▸ WORK ITEM
Copy nothing but the text: repeat each entry exactly and drop the images.

Stored data
▬▬▬

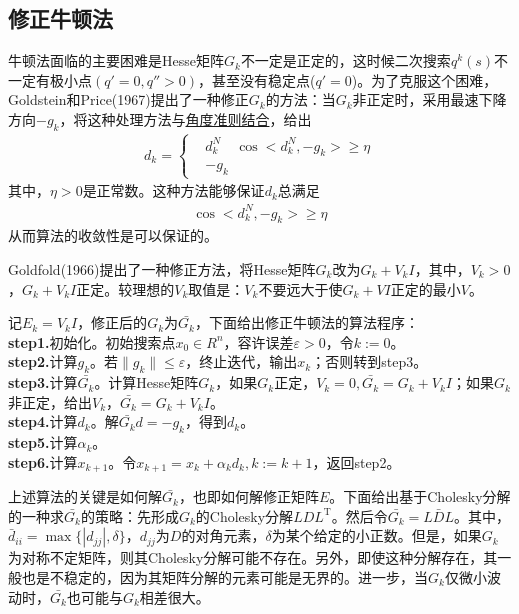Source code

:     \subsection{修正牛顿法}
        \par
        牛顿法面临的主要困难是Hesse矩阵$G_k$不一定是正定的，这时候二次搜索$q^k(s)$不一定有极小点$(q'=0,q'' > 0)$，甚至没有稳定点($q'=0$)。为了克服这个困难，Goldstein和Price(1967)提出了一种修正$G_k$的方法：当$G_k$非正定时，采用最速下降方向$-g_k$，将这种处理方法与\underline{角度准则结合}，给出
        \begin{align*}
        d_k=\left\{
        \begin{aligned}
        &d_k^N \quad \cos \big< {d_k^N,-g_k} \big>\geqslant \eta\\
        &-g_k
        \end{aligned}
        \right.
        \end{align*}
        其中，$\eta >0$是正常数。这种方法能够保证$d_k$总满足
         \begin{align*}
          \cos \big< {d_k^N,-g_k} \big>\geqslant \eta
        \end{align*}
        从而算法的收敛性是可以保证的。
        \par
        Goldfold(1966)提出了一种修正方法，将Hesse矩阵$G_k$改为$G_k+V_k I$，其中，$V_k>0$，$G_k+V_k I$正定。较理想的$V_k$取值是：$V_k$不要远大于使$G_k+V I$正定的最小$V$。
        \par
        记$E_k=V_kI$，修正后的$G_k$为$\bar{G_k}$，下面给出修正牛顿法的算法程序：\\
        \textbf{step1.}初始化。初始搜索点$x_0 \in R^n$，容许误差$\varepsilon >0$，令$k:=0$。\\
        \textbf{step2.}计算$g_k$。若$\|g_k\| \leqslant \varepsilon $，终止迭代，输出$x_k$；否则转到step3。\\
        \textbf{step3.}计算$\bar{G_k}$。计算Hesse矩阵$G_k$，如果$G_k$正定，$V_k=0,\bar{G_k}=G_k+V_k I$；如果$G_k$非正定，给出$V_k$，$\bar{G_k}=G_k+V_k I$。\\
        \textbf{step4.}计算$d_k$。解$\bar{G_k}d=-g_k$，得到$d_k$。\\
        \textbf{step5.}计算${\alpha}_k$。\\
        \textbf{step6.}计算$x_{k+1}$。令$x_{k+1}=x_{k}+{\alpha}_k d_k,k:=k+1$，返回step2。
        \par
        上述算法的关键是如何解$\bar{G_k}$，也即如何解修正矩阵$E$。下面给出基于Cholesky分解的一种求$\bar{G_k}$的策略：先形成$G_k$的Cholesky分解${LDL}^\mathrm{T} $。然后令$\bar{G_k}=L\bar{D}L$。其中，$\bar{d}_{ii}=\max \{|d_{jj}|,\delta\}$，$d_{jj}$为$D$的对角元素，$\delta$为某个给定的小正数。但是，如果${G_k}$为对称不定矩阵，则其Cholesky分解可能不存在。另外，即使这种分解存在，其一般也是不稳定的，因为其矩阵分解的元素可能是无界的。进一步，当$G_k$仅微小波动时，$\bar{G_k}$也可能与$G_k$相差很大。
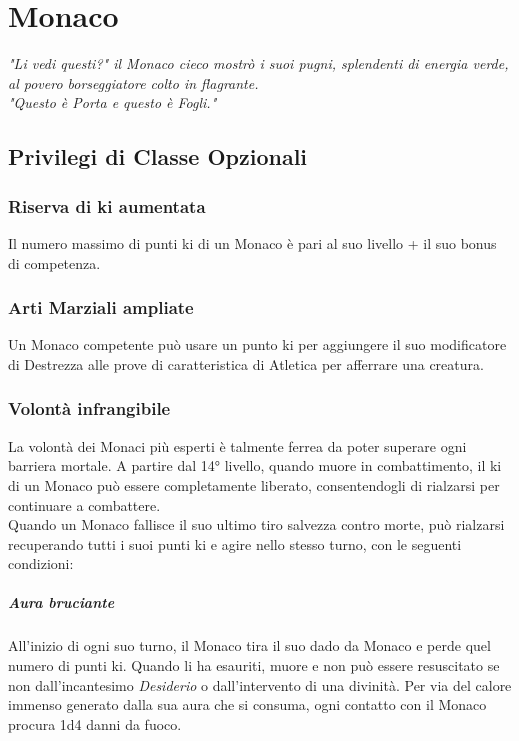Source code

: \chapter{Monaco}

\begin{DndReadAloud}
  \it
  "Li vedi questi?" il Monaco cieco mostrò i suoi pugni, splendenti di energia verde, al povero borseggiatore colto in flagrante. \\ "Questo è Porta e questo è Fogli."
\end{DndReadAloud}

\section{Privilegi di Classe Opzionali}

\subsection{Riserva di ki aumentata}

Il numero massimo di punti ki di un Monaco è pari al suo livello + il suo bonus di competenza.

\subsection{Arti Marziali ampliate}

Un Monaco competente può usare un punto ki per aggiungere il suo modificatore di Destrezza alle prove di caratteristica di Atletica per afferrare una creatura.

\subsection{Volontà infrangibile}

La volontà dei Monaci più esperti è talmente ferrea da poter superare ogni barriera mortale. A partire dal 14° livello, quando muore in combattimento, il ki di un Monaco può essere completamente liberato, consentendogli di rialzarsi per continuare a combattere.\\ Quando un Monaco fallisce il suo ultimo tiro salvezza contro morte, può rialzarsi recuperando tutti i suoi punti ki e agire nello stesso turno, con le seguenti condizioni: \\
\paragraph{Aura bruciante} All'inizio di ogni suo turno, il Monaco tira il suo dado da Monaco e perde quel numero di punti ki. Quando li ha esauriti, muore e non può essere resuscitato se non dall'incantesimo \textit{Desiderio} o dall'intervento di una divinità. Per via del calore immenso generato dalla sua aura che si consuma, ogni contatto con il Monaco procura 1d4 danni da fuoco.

▬▬▬

▸ ANSWER FOR THE TASK
Source code

:     \subsection{修正牛顿法}
        \par
        牛顿法面临的主要困难是Hesse矩阵$G_k$不一定是正定的，这时候二次搜索$q^k(s)$不一定有极小点$(q'=0,q'' > 0)$，甚至没有稳定点($q'=0$)。为了克服这个困难，Goldstein和Price(1967)提出了一种修正$G_k$的方法：当$G_k$非正定时，采用最速下降方向$-g_k$，将这种处理方法与\underline{角度准则结合}，给出
        \begin{align*}
        d_k=\left\{
        \begin{aligned}
        &d_k^N \quad \cos \big< {d_k^N,-g_k} \big>\geqslant \eta\\
        &-g_k
        \end{aligned}
        \right.
        \end{align*}
        其中，$\eta >0$是正常数。这种方法能够保证$d_k$总满足
         \begin{align*}
          \cos \big< {d_k^N,-g_k} \big>\geqslant \eta
        \end{align*}
        从而算法的收敛性是可以保证的。
        \par
        Goldfold(1966)提出了一种修正方法，将Hesse矩阵$G_k$改为$G_k+V_k I$，其中，$V_k>0$，$G_k+V_k I$正定。较理想的$V_k$取值是：$V_k$不要远大于使$G_k+V I$正定的最小$V$。
        \par
        记$E_k=V_kI$，修正后的$G_k$为$\bar{G_k}$，下面给出修正牛顿法的算法程序：\\
        \textbf{step1.}初始化。初始搜索点$x_0 \in R^n$，容许误差$\varepsilon >0$，令$k:=0$。\\
        \textbf{step2.}计算$g_k$。若$\|g_k\| \leqslant \varepsilon $，终止迭代，输出$x_k$；否则转到step3。\\
        \textbf{step3.}计算$\bar{G_k}$。计算Hesse矩阵$G_k$，如果$G_k$正定，$V_k=0,\bar{G_k}=G_k+V_k I$；如果$G_k$非正定，给出$V_k$，$\bar{G_k}=G_k+V_k I$。\\
        \textbf{step4.}计算$d_k$。解$\bar{G_k}d=-g_k$，得到$d_k$。\\
        \textbf{step5.}计算${\alpha}_k$。\\
        \textbf{step6.}计算$x_{k+1}$。令$x_{k+1}=x_{k}+{\alpha}_k d_k,k:=k+1$，返回step2。
        \par
        上述算法的关键是如何解$\bar{G_k}$，也即如何解修正矩阵$E$。下面给出基于Cholesky分解的一种求$\bar{G_k}$的策略：先形成$G_k$的Cholesky分解${LDL}^\mathrm{T} $。然后令$\bar{G_k}=L\bar{D}L$。其中，$\bar{d}_{ii}=\max \{|d_{jj}|,\delta\}$，$d_{jj}$为$D$的对角元素，$\delta$为某个给定的小正数。但是，如果${G_k}$为对称不定矩阵，则其Cholesky分解可能不存在。另外，即使这种分解存在，其一般也是不稳定的，因为其矩阵分解的元素可能是无界的。进一步，当$G_k$仅微小波动时，$\bar{G_k}$也可能与$G_k$相差很大。
Source code

: \chapter{Monaco}

\begin{DndReadAloud}
  \it
  "Li vedi questi?" il Monaco cieco mostrò i suoi pugni, splendenti di energia verde, al povero borseggiatore colto in flagrante. \\ "Questo è Porta e questo è Fogli."
\end{DndReadAloud}

\section{Privilegi di Classe Opzionali}

\subsection{Riserva di ki aumentata}

Il numero massimo di punti ki di un Monaco è pari al suo livello + il suo bonus di competenza.

\subsection{Arti Marziali ampliate}

Un Monaco competente può usare un punto ki per aggiungere il suo modificatore di Destrezza alle prove di caratteristica di Atletica per afferrare una creatura.

\subsection{Volontà infrangibile}

La volontà dei Monaci più esperti è talmente ferrea da poter superare ogni barriera mortale. A partire dal 14° livello, quando muore in combattimento, il ki di un Monaco può essere completamente liberato, consentendogli di rialzarsi per continuare a combattere.\\ Quando un Monaco fallisce il suo ultimo tiro salvezza contro morte, può rialzarsi recuperando tutti i suoi punti ki e agire nello stesso turno, con le seguenti condizioni: \\
\paragraph{Aura bruciante} All'inizio di ogni suo turno, il Monaco tira il suo dado da Monaco e perde quel numero di punti ki. Quando li ha esauriti, muore e non può essere resuscitato se non dall'incantesimo \textit{Desiderio} o dall'intervento di una divinità. Per via del calore immenso generato dalla sua aura che si consuma, ogni contatto con il Monaco procura 1d4 danni da fuoco.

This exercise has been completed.